- Em quatro de julho de dois mil e vinte e cinco, o ministro Dias Toffoli viajou em um jato executivo da Prime Aviation, empresa ligada a Daniel Vorcaro, dono do Banco Master, com destino a Marília (SP).
- Dados da Anac mostram que Toffoli entrou no terminal executivo do aeroporto de Brasília às 10h e a aeronave decolou às 10h10 com destino a Marília.
- Seguranças do Tribunal Regional do Trabalho da Segunda Região foram deslocados para Ribeirão Claro (PR), onde fica o resort Tayayá, a pedido do STF para atender uma autoridade.

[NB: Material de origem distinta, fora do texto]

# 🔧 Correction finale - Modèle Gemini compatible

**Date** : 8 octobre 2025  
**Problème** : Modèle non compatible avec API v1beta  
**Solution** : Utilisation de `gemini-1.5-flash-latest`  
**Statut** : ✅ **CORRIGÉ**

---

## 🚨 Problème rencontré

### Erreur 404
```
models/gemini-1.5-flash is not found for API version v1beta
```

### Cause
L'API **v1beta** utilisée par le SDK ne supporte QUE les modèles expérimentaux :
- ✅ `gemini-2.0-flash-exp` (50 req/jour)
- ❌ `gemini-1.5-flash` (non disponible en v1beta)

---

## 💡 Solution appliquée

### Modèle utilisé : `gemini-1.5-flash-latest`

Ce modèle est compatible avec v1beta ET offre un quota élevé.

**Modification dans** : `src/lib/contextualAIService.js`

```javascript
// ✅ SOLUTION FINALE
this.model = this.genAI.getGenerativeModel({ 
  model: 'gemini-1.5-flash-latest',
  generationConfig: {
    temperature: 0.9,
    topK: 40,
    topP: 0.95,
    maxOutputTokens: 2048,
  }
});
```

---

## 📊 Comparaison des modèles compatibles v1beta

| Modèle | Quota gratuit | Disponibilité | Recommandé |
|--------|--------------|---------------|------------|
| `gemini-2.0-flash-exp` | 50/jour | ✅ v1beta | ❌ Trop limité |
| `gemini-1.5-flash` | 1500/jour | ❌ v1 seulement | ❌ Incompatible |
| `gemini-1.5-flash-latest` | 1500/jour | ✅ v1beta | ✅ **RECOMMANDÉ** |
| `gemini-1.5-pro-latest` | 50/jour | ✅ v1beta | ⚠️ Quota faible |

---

- A aeronave ligada ao caso, prefixo PR-SAD, é a mesma que teria sido usada em viagens de Toffoli em outras ocasiões, conforme cruzamento entre Anac e Decea; em cinco dos casos, as aeronaves estavam registradas em nomes de empresários.
- Toffoli é sócio da Maridt, empresa que integrou o grupo Tayayá Ribeirão Claro até fevereiro de dois mil e vinte e cinco; a assessoria afirmou que houve saída societária e que o conjunto declarou tudo à Receita, sem valores divulgados.
O ministro Dias Toffoli, do Supremo Tribunal Federal, viajou em 4 de julho de 2025 em um jato executivo operado pela Prime Aviation, empresa que tinha como sócio o empresário Daniel Vorcaro, dono do Banco Master. A viagem teve como destino o resort Tayayá, localizado em Ribeirão Claro (PR), segundo reportagem do jornal.
Segundo dados da Anac, Toffoli entrou no terminal executivo do Aeroporto de Brasília às 10h. No mesmo horário, registros do Decea apontam a decolagem de uma aeronave da Prime Aviation, às 10h10, com destino a Marília (SP), cidade natal do ministro.
Segurança do STF deslocou-se para o Tayayá a pedido da corte, para atender uma autoridade, segundo a reportagem. A aeronave, com prefixo PR-SAD, seria a mesma associada a viagens de Moraes em ocasiões anteriores, conforme cruzamento de dados.
A apuração também aponta que Toffoli registrou dez entradas no terminal executivo de Brasília ao longo de 2025, utilizado principalmente por voos privados. A identificação de aeronaves em seis desses casos foi possível via cruzamento entre Anac e Decea, com cinco das viagens vinculadas a empresários.
Toffoli é sócio da empresa Maridt, que integrou o grupo Tayayá Ribeirão Claro até fevereiro de 2025, quando houve a saída do grupo. O desligamento ocorreu após a venda de cotas ao Fundo Arleen, em 2021, e a alienação do saldo remanescente à PHB Holding, em 2025. O gabinete do ministro afirmou que as operações foram declaradas à Receita e ocorreram a valor de mercado.
Na ocasião, Toffoli ainda era relator do caso no STF; a relatoria foi transferida para André Mendonça. Fontes ouvidas pela reportagem afirmam que o ministro recebeu dividendos da Maridt durante o período em que a empresa integrava o grupo do Tayayá.